By the time this is achieved I have come to understand a simple truth about Skymasters. They are a higher evolved species then you and I. Strapped into their harness on steroids, suspended a couple of inches above ground by invisible lines, they perform a ballet more elegant than the Bolshoi. They calibrate the monster at the end of their lines with such finesse as to boggle the mind. At this point I could emasculate you with certain intimidating mathematical formulas that describe to you in detail the staggering power that is transmitted from this kite to the ship, while the interface between the two is a single human who is attached to both by lines that you can’t see. But I won’t. Suffice it to say it’s like having a medium-sized jet engine strapped to your ass with twine.
Two of the lines are attached to the harness at his hips and one each to his arms and legs. Every time the Skymaster pulls on a line in his spider web, turns his hips slightly, traces a circle with his left leg, or produces any number of cryptic movements, the kite in the sky obeys.
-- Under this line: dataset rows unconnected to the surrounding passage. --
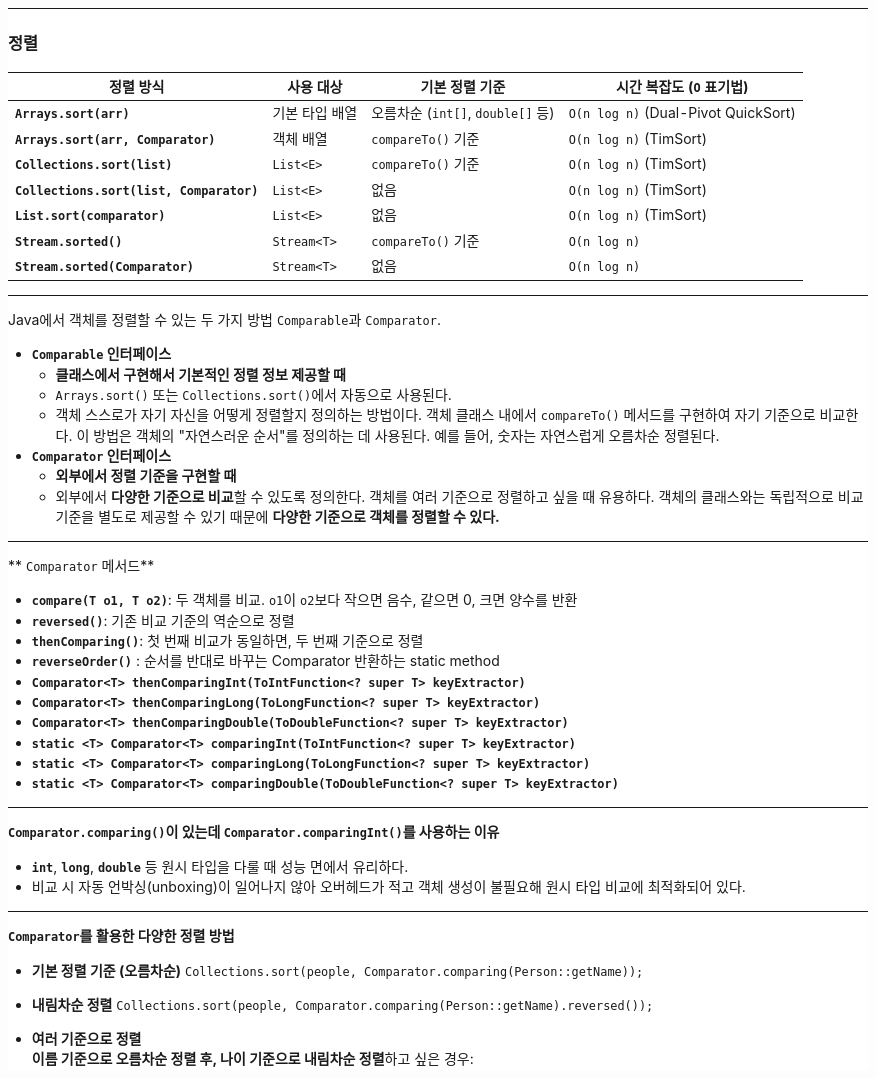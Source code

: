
 ```java
```

---

### 정렬

| 정렬 방식                                    | 사용 대상       | 기본 정렬 기준                     | 시간 복잡도 (`O` 표기법)                    |
| ---------------------------------------- | ----------- | ---------------------------- | ----------------------------------- |
| **`Arrays.sort(arr)`**                   | 기본 타입 배열    | 오름차순 (`int[]`, `double[]` 등) | `O(n log n)` (Dual-Pivot QuickSort) |
| **`Arrays.sort(arr, Comparator)`**       | 객체 배열       | `compareTo()` 기준             | `O(n log n)` (TimSort)              |
| **`Collections.sort(list)`**             | `List<E>`   | `compareTo()` 기준             | `O(n log n)` (TimSort)              |
| **`Collections.sort(list, Comparator)`** | `List<E>`   | 없음                           | `O(n log n)` (TimSort)              |
| **`List.sort(comparator)`**              | `List<E>`   | 없음                           | `O(n log n)` (TimSort)              |
| **`Stream.sorted()`**                    | `Stream<T>` | `compareTo()` 기준             | `O(n log n)`                        |
| **`Stream.sorted(Comparator)`**          | `Stream<T>` | 없음                           | `O(n log n)`                        |

---

Java에서 객체를 정렬할 수 있는 두 가지 방법 `Comparable`과 `Comparator`.

- **`Comparable` 인터페이스**
	- **클래스에서 구현해서 기본적인 정렬 정보 제공할 때**
	- `Arrays.sort()` 또는 `Collections.sort()`에서 자동으로 사용된다.
	- 객체 스스로가 자기 자신을 어떻게 정렬할지 정의하는 방법이다. 객체 클래스 내에서 `compareTo()` 메서드를 구현하여 자기 기준으로 비교한다. 이 방법은 객체의 "자연스러운 순서"를 정의하는 데 사용된다. 예를 들어, 숫자는 자연스럽게 오름차순 정렬된다.
- **`Comparator` 인터페이스**
	- **외부에서 정렬 기준을 구현할 때**
	- 외부에서 **다양한 기준으로 비교**할 수 있도록 정의한다. 객체를 여러 기준으로 정렬하고 싶을 때 유용하다. 객체의 클래스와는 독립적으로 비교 기준을 별도로 제공할 수 있기 때문에 **다양한 기준으로 객체를 정렬할 수 있다.**

---

** `Comparator` 메서드**

- **`compare(T o1, T o2)`**: 두 객체를 비교. `o1`이 `o2`보다 작으면 음수, 같으면 0, 크면 양수를 반환
- **`reversed()`**: 기존 비교 기준의 역순으로 정렬
- **`thenComparing()`**: 첫 번째 비교가 동일하면, 두 번째 기준으로 정렬
- **`reverseOrder()`** : 순서를 반대로 바꾸는 Comparator 반환하는 static method
- **`Comparator<T> thenComparingInt(ToIntFunction<? super T> keyExtractor)`**
- **`Comparator<T> thenComparingLong(ToLongFunction<? super T> keyExtractor)`**
- **`Comparator<T> thenComparingDouble(ToDoubleFunction<? super T> keyExtractor)`**
- **`static <T> Comparator<T> comparingInt(ToIntFunction<? super T> keyExtractor)
`**
- **`static <T> Comparator<T> comparingLong(ToLongFunction<? super T> keyExtractor)`**
- **`static <T> Comparator<T> comparingDouble(ToDoubleFunction<? super T> keyExtractor)`**

---

**`Comparator.comparing()`이 있는데 `Comparator.comparingInt()`를 사용하는 이유**
- **`int`**, **`long`**, **`double`** 등 원시 타입을 다룰 때 성능 면에서 유리하다.
- 비교 시 자동 언박싱(unboxing)이 일어나지 않아 오버헤드가 적고 객체 생성이 불필요해 원시 타입 비교에 최적화되어 있다.

---

**`Comparator`를 활용한 다양한 정렬 방법**
- **기본 정렬 기준 (오름차순)**
`Collections.sort(people, Comparator.comparing(Person::getName));`

- **내림차순 정렬**
`Collections.sort(people, Comparator.comparing(Person::getName).reversed());`

- **여러 기준으로 정렬**  
    **이름 기준으로 오름차순 정렬 후, 나이 기준으로 내림차순 정렬**하고 싶은 경우:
I am entranced as this superhuman performs pirouettes in the SkyCon while the kite leverages his every move. Complicated patterns that only become apparent at their midpoint leave me undecided if I would rather watch a hairy, dirty, cross-eyed sailor perform ballet that is mildly influenced by Arabesque and fully suspended in midair, or a condom the size of a soccer pitch m8ting in the sky.
In the end I only resolve that we seem to still evolve. Even though we may not see it for our perspective is too limited.